On the first day, the musicians assembled, having been asked to study their parts beforehand. After very brief administrative comments by conductor Harvey Sollberger, he began to rehearse Theme 1. Progress was rapid, and this element was soon recorded. The first recordings of each theme were made without any input from the composer and no interpretative comments from the conductor other than clarification of explicit relationships. I then went into the rehearsal space and described what I would like the musicians to give more specific attention to. A particularly dramatic effect arose from one of my explanations and interpretative metaphors in relation to Theme 2. The ensemble was having difficulty sharpening the dynamic differences as much as I wished, and I used that metaphor of "distance". I asked them to think of very soft events as far away, and very loud ones as proximate. This had a remarkable impact, improving results immediately.

After all five themes had been recorded (Other did not have an ensemble version, as discussed above), that evening and the next day were spent editing and evaluating the first day's results. In the interest of maximizing the psychologists' access to different component layers of the ensemble music, we planned to use the initial, edited, whole-group recordings as reference guides, to be played back into the musicians' ears as they re-recorded their parts again the third day, family by family.

After some initial patching up of Theme 5 the third day of the San Diego sessions, it was possible to record several of the themes in familial layers: woodwinds, brass, percussion, and strings. In addition to these horizontal "slices", the core elements of all themes, and all of the subsections of some were recorded as separate units, so that, both with the computer transformations and in psychological experiments, it would not be necessary to artificially create beginnings and endings editorially. Each instrument was individually close-miked and placed on its own track, so that balances could later be adjusted. In addition, baffles were placed between each of the instrumental sections in order to maximize separation, and reduce cross-talk between the sections.

Recordings of the piano versions of the themes were easily accomplished with the exception of Other. The technical difficulties mentioned above proved too formidable at anything close to the tempo I had originally intended. Yet, the overall effect of the section was so persuasive that I decided it should be recorded at a slower speed, that I would face the consequences of this change at a later time (see RECONSIDERATIONS, below).
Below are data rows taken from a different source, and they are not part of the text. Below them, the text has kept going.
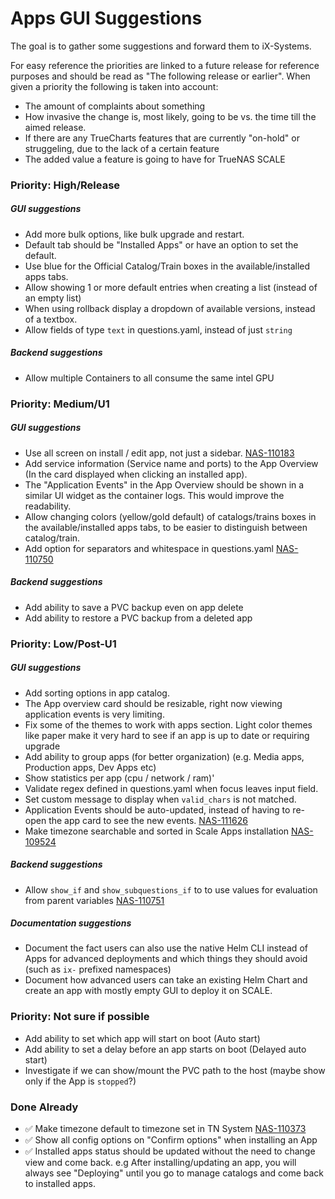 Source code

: # Apps GUI Suggestions

The goal is to gather some suggestions and forward them to iX-Systems.

For easy reference the priorities are linked to a future release for reference purposes and should be read as "The following release or earlier".
When given a priority the following is taken into account:
- The amount of complaints about something
- How invasive the change is, most likely, going to be vs. the time till the aimed release.
- If there are any TrueCharts features that are currently "on-hold" or struggeling, due to the lack of a certain feature
- The added value a feature is going to have for TrueNAS SCALE



### Priority: High/Release

##### GUI suggestions

- Add more bulk options, like bulk upgrade and restart.
- Default tab should be "Installed Apps" or have an option to set the default.
- Use blue for the Official Catalog/Train boxes in the available/installed apps tabs.
- Allow showing 1 or more default entries when creating a list (instead of an empty list)
- When using rollback display a dropdown of available versions, instead of a textbox.
- Allow fields of type `text` in questions.yaml, instead of just `string`

##### Backend suggestions

- Allow multiple Containers to all consume the same intel GPU


### Priority: Medium/U1

##### GUI suggestions

- Use all screen on install / edit app, not just a sidebar. [NAS-110183](https://jira.ixsystems.com/browse/NAS-110183)
- Add service information (Service name and ports) to the App Overview (In the card displayed when clicking an installed app).
- The "Application Events" in the App Overview should be shown in a similar UI widget as the container logs. This would improve the readability.
- Allow changing colors (yellow/gold default) of catalogs/trains boxes in the available/installed apps tabs, to be easier to distinguish between catalog/train.
- Add option for separators and whitespace in questions.yaml [NAS-110750](https://jira.ixsystems.com/browse/NAS-110750)


##### Backend suggestions

- Add ability to save a PVC backup even on app delete
- Add ability to restore a PVC backup from a deleted app


### Priority: Low/Post-U1

##### GUI suggestions

- Add sorting options in app catalog.
- The App overview card should be resizable, right now viewing application events is very limiting.
- Fix some of the themes to work with apps section. Light color themes like paper make it very hard to see if an app is up to date or requiring upgrade
- Add ability to group apps (for better organization) (e.g. Media apps, Production apps, Dev Apps etc)
- Show statistics per app (cpu / network / ram)'
- Validate regex defined in questions.yaml when focus leaves input field.
- Set custom message to display when `valid_chars` is not matched.
- Application Events should be auto-updated, instead of having to re-open the app card to see the new events. [NAS-111626](https://jira.ixsystems.com/browse/NAS-111626)
- Make timezone searchable and sorted in Scale Apps installation [NAS-109524](https://jira.ixsystems.com/browse/NAS-109524)

##### Backend suggestions

- Allow `show_if` and `show_subquestions_if` to to use values for evaluation from parent variables [NAS-110751](https://jira.ixsystems.com/browse/NAS-110751)

##### Documentation suggestions

- Document the fact users can also use the native Helm CLI instead of Apps for advanced deployments and which things they should avoid (such as `ix-` prefixed namespaces)
- Document how advanced users can take an existing Helm Chart and create an app with mostly empty GUI to deploy it on SCALE.



### Priority: Not sure if possible

- Add ability to set which app will start on boot (Auto start)
- Add ability to set a delay before an app starts on boot (Delayed auto start)
- Investigate if we can show/mount the PVC path to the host (maybe show only if the App is `stopped`?)



### Done Already

- :white_check_mark: Make timezone default to timezone set in TN System [NAS-110373](https://jira.ixsystems.com/browse/NAS-110373)
- :white_check_mark: Show all config options on "Confirm options" when installing an App
- :white_check_mark: Installed apps status should be updated without the need to change view and come back. e.g After installing/updating an app, you will always see "Deploying" until you go to manage catalogs and come back to installed apps.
Other portions of this publication will detail the purposes to which the psychologists put these initial recordings. More than a year passed from the time they were made until I began actual work on the full score. During that period, there was extensive testing that focused upon the degree to which the themes were heard as distinctive and independent from one another. But there was another crucial purpose in making both the ensemble and the piano recordings (The latter were made in the Espace de Projection at Ircam.) They later served (see THE COMPUTER PART below) as the raw materials on which the computer aspect of this work was based. In some instances, the total, massed ensemble recordings were used, but in others (e.g., D10) it proved valuable to have the recordings of individual sectional layers with which to work. The processes used in digital transformations will be discussed below.